Grazie al suo design il telefono Grillo (progettato nel 1966 per la Siemens da Marco Zanuso e Richard Sapper) rivoluzionò per sempre l’aspetto del telefono, mettendo in discussione il concetto stesso che di questo strumento si aveva negli anni Cinquanta e proponendo al suo posto un’alternativa assolutamente moderna.

Evolutosi a partire da un ideale compatto, essenziale e tecnicamente innovativo, il telefono Grillo divenne una pietra miliare che catapultò il telefono nell’universo degli status symbol. Da un punto di vista stilistico, il Grillo aveva poco in comune con i suoi precursori.

Pur assomigliando al Trimline di Henry Dreyfuss del 1965, era decisamente più piccolo di qualsiasi altro apparecchio contemporaneo, e per riuscire a contenere tutte le componenti necessarie in uno spazio ridotto fu costretto a adottare una forma radicalmente nuova.

Quando era poggiato su un piano, Grillo assomigliava a una conchiglia e la sua
superficie liscia e compatta, formata da un unico elemento, non lasciava trapelare
alcuna indicazione circa la sua vera identità. Era però sufficiente afferrarlo perché
la sua funzione diventasse evidente, e il design rivelasse il suo principale elemento
innovativo: un’apertura a scatto che aprendosi attivava il ricevitore, mostrando un disco combinatore di dimensioni ridotte.

Il cavo del telefono terminava con una presa in plastica sagomata, all’interno della quale era collocata la suoneria dal caratteristico ronzio, a cui il telefono deve il suo nome. Tale presa era realizzata nel medesimo colore del ricevitore: si trattava di un ulteriore accorgimento pensato per un pubblico sempre più esigente in fatto di dettagli stilistici.

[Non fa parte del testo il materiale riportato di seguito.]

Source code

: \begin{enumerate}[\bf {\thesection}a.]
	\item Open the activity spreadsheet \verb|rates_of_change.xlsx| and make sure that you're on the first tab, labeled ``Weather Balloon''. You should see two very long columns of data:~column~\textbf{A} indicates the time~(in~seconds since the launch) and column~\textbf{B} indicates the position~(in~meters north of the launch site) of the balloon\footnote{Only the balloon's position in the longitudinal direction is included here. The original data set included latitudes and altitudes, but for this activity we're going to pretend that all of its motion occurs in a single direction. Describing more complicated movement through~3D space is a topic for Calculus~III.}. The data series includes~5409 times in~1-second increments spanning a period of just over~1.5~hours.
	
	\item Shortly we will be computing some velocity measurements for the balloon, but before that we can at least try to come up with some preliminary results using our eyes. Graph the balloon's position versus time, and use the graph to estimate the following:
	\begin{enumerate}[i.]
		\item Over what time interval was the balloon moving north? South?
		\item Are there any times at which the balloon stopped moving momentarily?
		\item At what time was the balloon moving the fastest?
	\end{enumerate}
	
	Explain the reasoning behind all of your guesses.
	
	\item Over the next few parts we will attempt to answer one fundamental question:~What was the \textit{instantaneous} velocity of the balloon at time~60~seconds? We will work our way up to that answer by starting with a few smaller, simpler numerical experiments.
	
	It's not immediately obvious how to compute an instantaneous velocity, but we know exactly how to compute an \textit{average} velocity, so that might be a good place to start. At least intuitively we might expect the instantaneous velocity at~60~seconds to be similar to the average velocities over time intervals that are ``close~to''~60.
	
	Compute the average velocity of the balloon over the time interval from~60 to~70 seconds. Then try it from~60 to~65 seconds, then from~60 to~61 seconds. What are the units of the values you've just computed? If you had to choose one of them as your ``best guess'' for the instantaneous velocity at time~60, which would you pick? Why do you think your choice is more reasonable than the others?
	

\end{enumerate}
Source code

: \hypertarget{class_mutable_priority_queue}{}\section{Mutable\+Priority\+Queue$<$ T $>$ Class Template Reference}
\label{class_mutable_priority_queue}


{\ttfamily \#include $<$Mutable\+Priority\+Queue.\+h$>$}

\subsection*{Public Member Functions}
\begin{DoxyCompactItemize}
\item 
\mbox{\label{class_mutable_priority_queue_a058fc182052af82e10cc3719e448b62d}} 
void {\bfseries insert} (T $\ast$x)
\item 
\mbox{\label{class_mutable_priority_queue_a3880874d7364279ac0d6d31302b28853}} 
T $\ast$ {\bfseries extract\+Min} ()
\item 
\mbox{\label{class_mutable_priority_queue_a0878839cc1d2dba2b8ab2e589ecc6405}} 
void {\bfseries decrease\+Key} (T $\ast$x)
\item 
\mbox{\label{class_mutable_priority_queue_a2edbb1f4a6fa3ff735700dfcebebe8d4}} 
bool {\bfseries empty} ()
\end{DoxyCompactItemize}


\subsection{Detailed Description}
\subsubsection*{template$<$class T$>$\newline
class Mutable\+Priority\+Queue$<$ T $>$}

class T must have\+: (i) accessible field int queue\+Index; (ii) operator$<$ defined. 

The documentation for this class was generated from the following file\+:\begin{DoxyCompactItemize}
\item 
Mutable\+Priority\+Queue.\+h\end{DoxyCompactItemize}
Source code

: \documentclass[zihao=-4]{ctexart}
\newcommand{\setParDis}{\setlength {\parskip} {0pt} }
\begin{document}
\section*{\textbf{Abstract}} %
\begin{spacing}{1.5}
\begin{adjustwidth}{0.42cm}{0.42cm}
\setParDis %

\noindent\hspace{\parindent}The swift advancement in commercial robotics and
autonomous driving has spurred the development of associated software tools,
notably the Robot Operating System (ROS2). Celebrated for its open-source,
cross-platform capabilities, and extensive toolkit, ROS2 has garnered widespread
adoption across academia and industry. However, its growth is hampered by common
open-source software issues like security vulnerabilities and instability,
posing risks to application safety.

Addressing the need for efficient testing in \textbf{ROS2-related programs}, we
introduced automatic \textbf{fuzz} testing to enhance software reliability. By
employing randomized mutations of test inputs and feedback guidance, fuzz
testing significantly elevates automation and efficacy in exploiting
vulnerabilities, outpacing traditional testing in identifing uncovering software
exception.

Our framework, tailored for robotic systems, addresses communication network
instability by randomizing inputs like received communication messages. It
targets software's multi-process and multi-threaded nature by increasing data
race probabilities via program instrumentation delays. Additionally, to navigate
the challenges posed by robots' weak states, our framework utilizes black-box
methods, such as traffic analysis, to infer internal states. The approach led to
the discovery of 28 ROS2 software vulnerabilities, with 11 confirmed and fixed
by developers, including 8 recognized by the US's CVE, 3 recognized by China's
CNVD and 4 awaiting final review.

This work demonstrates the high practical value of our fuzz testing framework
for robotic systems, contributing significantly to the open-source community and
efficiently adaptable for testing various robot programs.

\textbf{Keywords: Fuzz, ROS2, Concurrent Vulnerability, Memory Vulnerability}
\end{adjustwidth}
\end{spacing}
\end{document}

Oltre a essere uno dei primi telefoni in plastica, nel quale ricevitore e disco combinatore erano alloggiati in una stessa unità, con le sue dimensioni ridotte il telefono Grillo ha inaugurato un nuovo procedimento innovativo. Premiato nel 1967 con il Compasso d’Oro, non solo ha ispirato generazioni intere di telefoni fissi, ma la sua influenza sopravvive ancora oggi nel design dei telefoni cellulari, soprattutto in quelli degli anni novanta.